Reports of summary statistics do not generally raise concerns about confidentiality. However, confidential information may be inadvertently conveyed through summary statistics. The Registry has instituted a policy to suppress the publication of summary statistics in some instances, especially where data are being presented for geographic areas with small populations. For example, the Registry will suppress the reporting of statistical data when there are fewer than five cases reported in a single cell of a table, if a cell of the table represents a combination of variables, such as small geographic area, race, age, and sex, which can inadvertently identify individuals. However, breakdowns by age, sex, and large geographic areas such as the state of Georgia and having cells with less than five cases will not be suppressed.

The Registry uses the following guidelines for controlling access to registry data for research purposes:

Requests for research data should be in writing and include a detailed outline of the proposed research and justification for the need of any confidential data. The Registry management team (i.e. director of the registry, director of the Georgia Center for Cancer Statistics, and the chronic disease chief epidemiologist) and others, who serve in an advisory capacity, review, and approve research requests.

The written proposed research plan will be reviewed by the appropriate registry management team or committee to assess the following:

• Scientific and technical merit of the study
• Type of confidential and/or non-confidential data required
• Adherence to Registry's guidelines on confidentiality
• Approval of the appropriate Institutional Review Board (IRB)
• Credentials of the researcher
• Costs incurred and budget requirements

The investigator should assure that he/she requests consent to conduct this research from each health care facility. In addition, physician consent should be obtained for each case to be contacted and consent should be obtained from each patient (a copy of the consents should be attached to the research proposal).

IRB approval is required before releasing registry data on individual patients.
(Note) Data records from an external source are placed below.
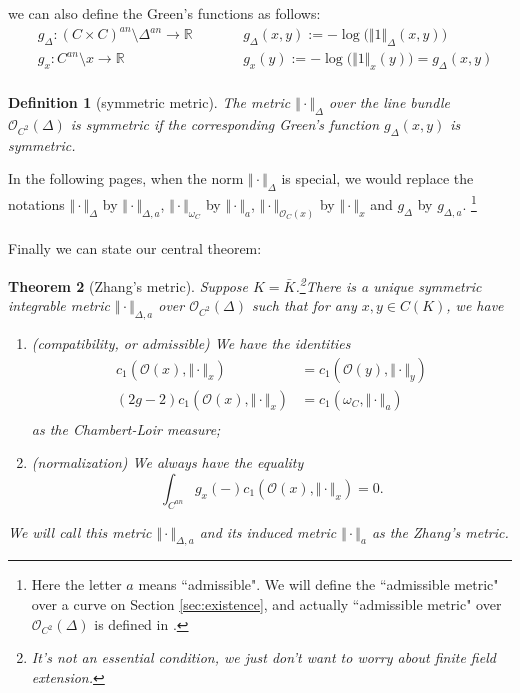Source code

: \documentclass[reqno,11pt]{amsart}
\numberwithin{equation}{section}
\theoremstyle{plain}
\newtheorem{theorem}{Theorem}[section]
\newtheorem{defn}[theorem]{Definition}
\theoremstyle{plain}
\numberwithin{equation}{section}
\theoremstyle{remark}
\newcommand{\norm}[1]{\Vert{#1}\Vert}
\begin{document}
we can also define the Green's functions as follows:
\begin{equation*}
\begin{aligned}
 &g_{\Delta}:(C \times C)^{an} \setminus \Delta^{an} \longrightarrow \mathbb{R} \qquad  &&g_{\Delta}(x,y):=-\log \big(\norm{1}_{\Delta}(x,y)\big)  \\
 &g_{x}:C^{an} \setminus {x} \longrightarrow \mathbb{R} \qquad  &&g_{x}(y):=-\log \big(\norm{1}_{x}(y)\big) =g_{\Delta}(x,y) \\
\end{aligned}
\end{equation*}
\begin{defn}[symmetric metric]
The metric $\norm{\cdot}_{\Delta}$ over the line bundle $\mathcal{O}_{C^2}(\Delta)$ is symmetric if the corresponding Green's function $g_{\Delta}(x,y)$ is symmetric.
\end{defn}
In the following pages, when the norm  $\norm{\cdot}_{\Delta}$ is special, we would replace the notations $\norm{\cdot}_{\Delta}$ by $\norm{\cdot}_{\Delta,a}$, $\norm{\cdot}_{\omega_C}$ by $\norm{\cdot}_{a}$, $\norm{\cdot}_{\mathcal{O}_C(x)}$ by $\norm{\cdot}_{x}$ and $g_{\Delta}$ by $g_{\Delta,a}$. \footnote{Here the letter $a$ means ``admissible". We will define the ``admissible metric" over a curve on Section \ref{sec:existence}, and actually ``admissible metric" over $\mathcal{O}_{C^2}(\Delta)$ is defined in \cite[Appendix A.3, p79]{yuan2021arithmetic}.}
\\
\\

Finally we can state our central theorem:
\begin{theorem}[Zhang's metric]\label{thm:main}
Suppose $K=\bar{K}$.\footnote{It's not an essential condition, we just don't want to worry about finite field extension.}There is a unique symmetric integrable metric $\norm{\cdot}_{\Delta,a}$ over $\mathcal{O}_{C^2}(\Delta)$ such that for any $x,y \in C(K)$, we have
\begin{enumerate}[(1)]
\item (compatibility, or admissible) We have the identities
\begin{equation*}
\begin{aligned}
  c_1(\mathcal{O}(x),\norm{\cdot}_x)&=c_1(\mathcal{O}(y),\norm{\cdot}_y)  \\ 
  (2g-2)c_1(\mathcal{O}(x),\norm{\cdot}_x)&=c_1(\omega_C,\norm{\cdot}_a)  \\ 
\end{aligned}
\end{equation*}
as the Chambert-Loir measure;
\item (normalization) We always have the equality
$$\int_{C^{an}} g_x(-) c_1(\mathcal{O}(x),\norm{\cdot}_x) =0.$$
\end{enumerate}
We will call this metric $\norm{\cdot}_{\Delta,a}$ and its induced metric $\norm{\cdot}_{a}$ as the Zhang's metric.
\end{theorem}
\end{document}
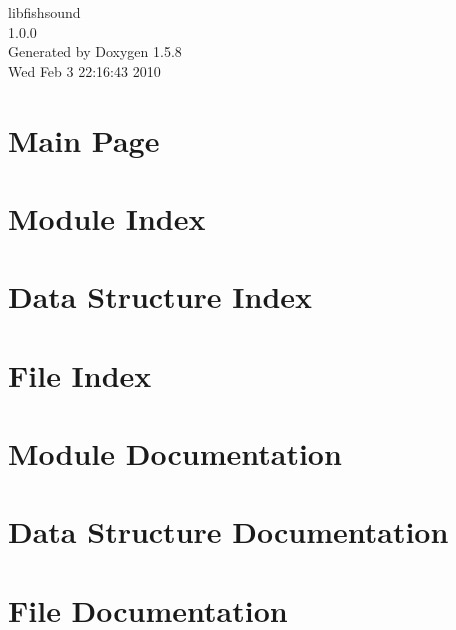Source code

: \documentclass[a4paper]{book}
\begin{document}
\begin{titlepage}
\vspace*{7cm}
\begin{center}
{\Large libfishsound \\[1ex]\large 1.0.0 }\\
\vspace*{1cm}
{\large Generated by Doxygen 1.5.8}\\
\vspace*{0.5cm}
{\small Wed Feb 3 22:16:43 2010}\\
\end{center}
\end{titlepage}
\clearemptydoublepage
{}
\tableofcontents
\clearemptydoublepage
{}
\chapter{Main Page}
\label{index}
\chapter{Module Index}

\chapter{Data Structure Index}

\chapter{File Index}

\chapter{Module Documentation}







\chapter{Data Structure Documentation}



\chapter{File Documentation}






\printindex
\end{document}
If the researcher is affiliated with another institution, then IRB approval is also required from that institution (e.g. academic institution, health care facility, government agency, etc.).
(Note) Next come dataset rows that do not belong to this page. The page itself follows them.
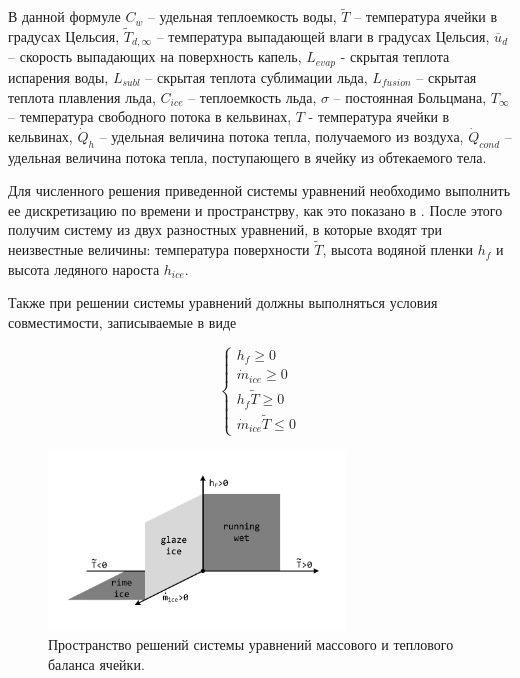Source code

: \documentclass[
11pt,%
tightenlines,%
twoside,%
onecolumn,%
nofloats,%
nobibnotes,%
nofootinbib,%
superscriptaddress,%
noshowpacs,%
centertags]%
{revtex4}
\begin{document}
В данной формуле $C_w$ -- удельная теплоемкость воды, $\tilde{T}$ -- температура ячейки в градусах Цельсия, $\tilde{T}_{d,\infty}$ -- температура выпадающей влаги в градусах Цельсия, $\overline{u}_d$ -- скорость выпадающих на поверхность капель, $L_{evap}$ - скрытая теплота испарения воды, $L_{subl}$ -- скрытая теплота сублимации льда, $L_{fusion}$ -- скрытая теплота плавления льда, $C_{ice}$ -- теплоемкость льда, $\sigma$ -- постоянная Больцмана, $T_{\infty}$ -- температура свободного потока в кельвинах, $T$ - температура ячейки в кельвинах, $\dot Q_h$ -- удельная величина потока тепла, получаемого из воздуха, $\dot Q_{cond}$ -- удельная величина потока тепла, поступающего в ячейку из обтекаемого тела.

Для численного решения приведенной системы уравнений необходимо выполнить ее дискретизацию по времени и пространстрву, как это показано в \cite{Beaugendre}.
После этого получим систему из двух разностных уравнений, в которые входят три неизвестные величины: температура поверхности $\tilde{T}$, высота водяной пленки $h_f$ и высота ледяного нароста $h_{ice}$.  

Также при решении системы уравнений должны выполняться условия совместимости, записываемые в виде

\begin{equation}
\begin{cases}
h_f \ge 0\\
\dot m_{ice} \ge 0\\
h_f \tilde{T} \ge 0\\
\dot m_{ice} \tilde{T} \le 0
\end{cases}
\end{equation}

\begin{figure}[h]
\setcaptionmargin{5mm}
\onelinecaptionstrue
\includegraphics[width=0.7\textwidth]{pics/surface.pdf}
\caption{Пространство решений системы уравнений массового и теплового баланса ячейки.}\label{fig:surface}
\end{figure}
\end{document}
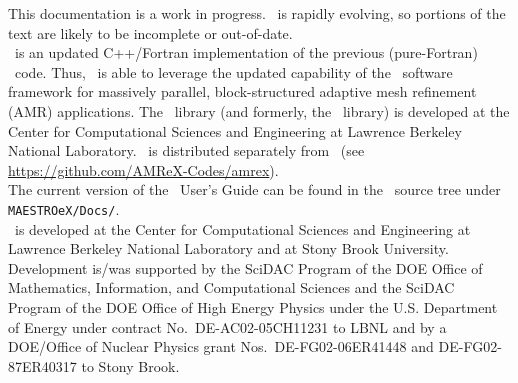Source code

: This documentation is a work in progress.  \maestroex\ is rapidly evolving, so portions of 
the text are likely to be incomplete or out-of-date. \\

\maestroex\ is an updated C++/Fortran implementation of the previous (pure-Fortran) 
\maestro\ code.  Thus, \maestroex\ is able to leverage the updated capability of the 
\amrex\ software  framework for massively parallel, block-structured adaptive mesh 
refinement (AMR) applications.  The \amrex\ library (and formerly, the \boxlib\ library) 
is developed at the Center for Computational Sciences and Engineering at Lawrence Berkeley 
National Laboratory.  \amrex\ is distributed separately from \maestroex\ 
(see \url{https://github.com/AMReX-Codes/amrex}). \\

\noindent The current version of the \maestroex\ User's Guide can be found in 
the \maestroex\ source tree under {\tt MAESTROeX/Docs/}.\\

\noindent \maestroex\ is developed at the Center for Computational Sciences and
Engineering at Lawrence Berkeley National Laboratory and at Stony
Brook University.  Development is/was supported by the SciDAC Program of
the DOE Office of Mathematics, Information, and Computational Sciences
and the SciDAC Program of the DOE Office of High Energy Physics under
the U.S. Department of Energy under contract No.\ DE-AC02-05CH11231 to
LBNL and by a DOE/Office of Nuclear Physics grant Nos.\
DE-FG02-06ER41448 and DE-FG02-87ER40317 to Stony Brook.  \\

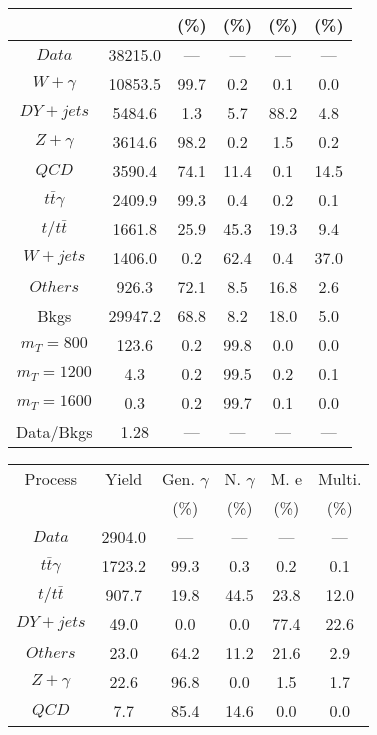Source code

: \begin{figure}
\begin{minipage}[c]{0.32\textwidth}
{\begin{tabular}{cccccc}
 &  & (\%) & (\%) & (\%) & (\%)  \\
\hline
                                                                      $ Data $ &  38215.0 &  --- &  --- &  --- &  ---\\
$ W+\gamma $ &  10853.5 &  99.7 &  0.2 &  0.1 &  0.0\\
$ DY+jets $ &  5484.6 &  1.3 &  5.7 &  88.2 &  4.8\\
$ Z+\gamma $ &  3614.6 &  98.2 &  0.2 &  1.5 &  0.2\\
$ QCD $ &  3590.4 &  74.1 &  11.4 &  0.1 &  14.5\\
$ t\bar{t}\gamma $ &  2409.9 &  99.3 &  0.4 &  0.2 &  0.1\\
$ t/t\bar{t} $ &  1661.8 &  25.9 &  45.3 &  19.3 &  9.4\\
$ W+jets $ &  1406.0 &  0.2 &  62.4 &  0.4 &  37.0\\
$ Others $ &  926.3 &  72.1 &  8.5 &  16.8 &  2.6\\
Bkgs &  29947.2 &  68.8 &  8.2 &  18.0 &  5.0\\
$ m_{T} = 800 $ &  123.6 &  0.2 &  99.8 &  0.0 &  0.0\\
$ m_{T} = 1200 $ &  4.3 &  0.2 &  99.5 &  0.2 &  0.1\\
$ m_{T} = 1600 $ &  0.3 &  0.2 &  99.7 &  0.1 &  0.0\\
Data/Bkgs &  1.28 &  --- &  --- &  --- &  ---\\
\hline
\end{tabular}
}
\end{minipage}
\begin{minipage}[c]{0.32\textwidth}
\centering
\tiny{
\begin{tabular}{cccccc}
\hline
Process & Yield & Gen. $\gamma$ & N. $\gamma$ & M. e & Multi. \\
 &  & (\%) & (\%) & (\%) & (\%)  \\
\hline
                                                                      $ Data $ &  2904.0 &  --- &  --- &  --- &  ---\\
$ t\bar{t}\gamma $ &  1723.2 &  99.3 &  0.3 &  0.2 &  0.1\\
$ t/t\bar{t} $ &  907.7 &  19.8 &  44.5 &  23.8 &  12.0\\
$ DY+jets $ &  49.0 &  0.0 &  0.0 &  77.4 &  22.6\\
$ Others $ &  23.0 &  64.2 &  11.2 &  21.6 &  2.9\\
$ Z+\gamma $ &  22.6 &  96.8 &  0.0 &  1.5 &  1.7\\
$ QCD $ &  7.7 &  85.4 &  14.6 &  0.0 &  0.0\\

\end{tabular}}
\end{minipage}
\end{figure}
The scientific objectives of the study should be peer reviewed to ensure scientific validity.

After the review of the research proposal, the registry management team may request the researcher to revise the data request, work plan, and/or the cost estimate. Work will not begin on the data request until there is a mutually agreed upon plan and cost estimate.

The researcher must complete and sign a written agreement GCR Research Agreement.pdf to adhere to all confidentiality policies. Written agreements will include provisions for use of this information and for its return or destruction at the end of the study. The researcher should demonstrate adequate resources to conduct the research, including funding, staff, and technical expertise.

The Registry will ensure that confidential information is not under any circumstances published or displayed in reports that summarize the research results. The Registry will retain the right to review any reports prior to their dissemination to ensure that confidentiality has been respected.

A researcher who receives computerized data sets from the Registry should provide assurances that any confidential data will be destroyed or returned to the Registry after the project ends. Confidential data should be protected after the research investigator leaves the employment of the institution. The researcher is liable for civil damages for improper use of data.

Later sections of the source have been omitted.